Task to carry out = Answer with one number only, the count of lines in the material below that hold "shields".

Records provided =
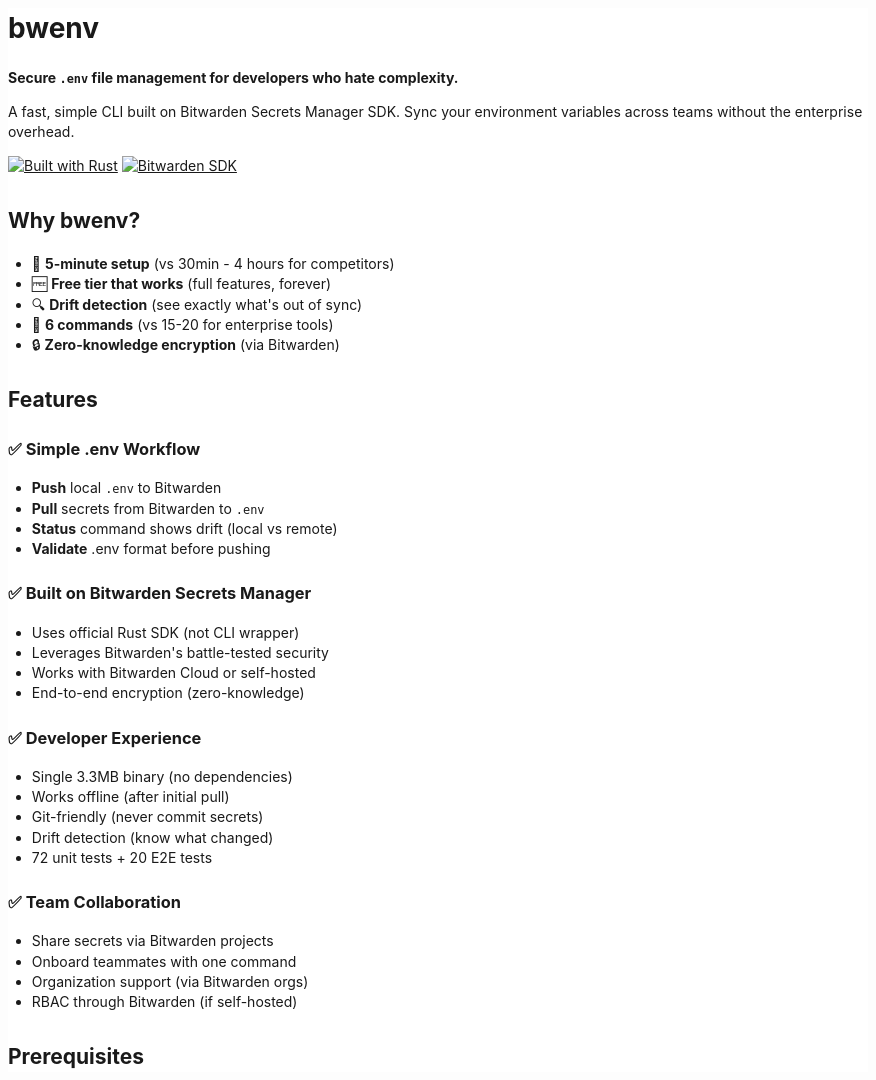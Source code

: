 # bwenv

**Secure `.env` file management for developers who hate complexity.**

A fast, simple CLI built on Bitwarden Secrets Manager SDK. Sync your environment variables across teams without the enterprise overhead.

[![Built with Rust](https://img.shields.io/badge/built%20with-Rust-orange.svg)](https://www.rust-lang.org/)
[![Bitwarden SDK](https://img.shields.io/badge/powered%20by-Bitwarden%20SDK-175DDC)](https://bitwarden.com/products/secrets-manager/)

## Why bwenv?

- 🚀 **5-minute setup** (vs 30min - 4 hours for competitors)
- 🆓 **Free tier that works** (full features, forever)
- 🔍 **Drift detection** (see exactly what's out of sync)
- 🎯 **6 commands** (vs 15-20 for enterprise tools)
- 🔒 **Zero-knowledge encryption** (via Bitwarden)

## Features

### ✅ Simple .env Workflow
- **Push** local `.env` to Bitwarden
- **Pull** secrets from Bitwarden to `.env`
- **Status** command shows drift (local vs remote)
- **Validate** .env format before pushing

### ✅ Built on Bitwarden Secrets Manager
- Uses official Rust SDK (not CLI wrapper)
- Leverages Bitwarden's battle-tested security
- Works with Bitwarden Cloud or self-hosted
- End-to-end encryption (zero-knowledge)

### ✅ Developer Experience
- Single 3.3MB binary (no dependencies)
- Works offline (after initial pull)
- Git-friendly (never commit secrets)
- Drift detection (know what changed)
- 72 unit tests + 20 E2E tests

### ✅ Team Collaboration
- Share secrets via Bitwarden projects
- Onboard teammates with one command
- Organization support (via Bitwarden orgs)
- RBAC through Bitwarden (if self-hosted)

## Prerequisites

Answer to the exercise = 2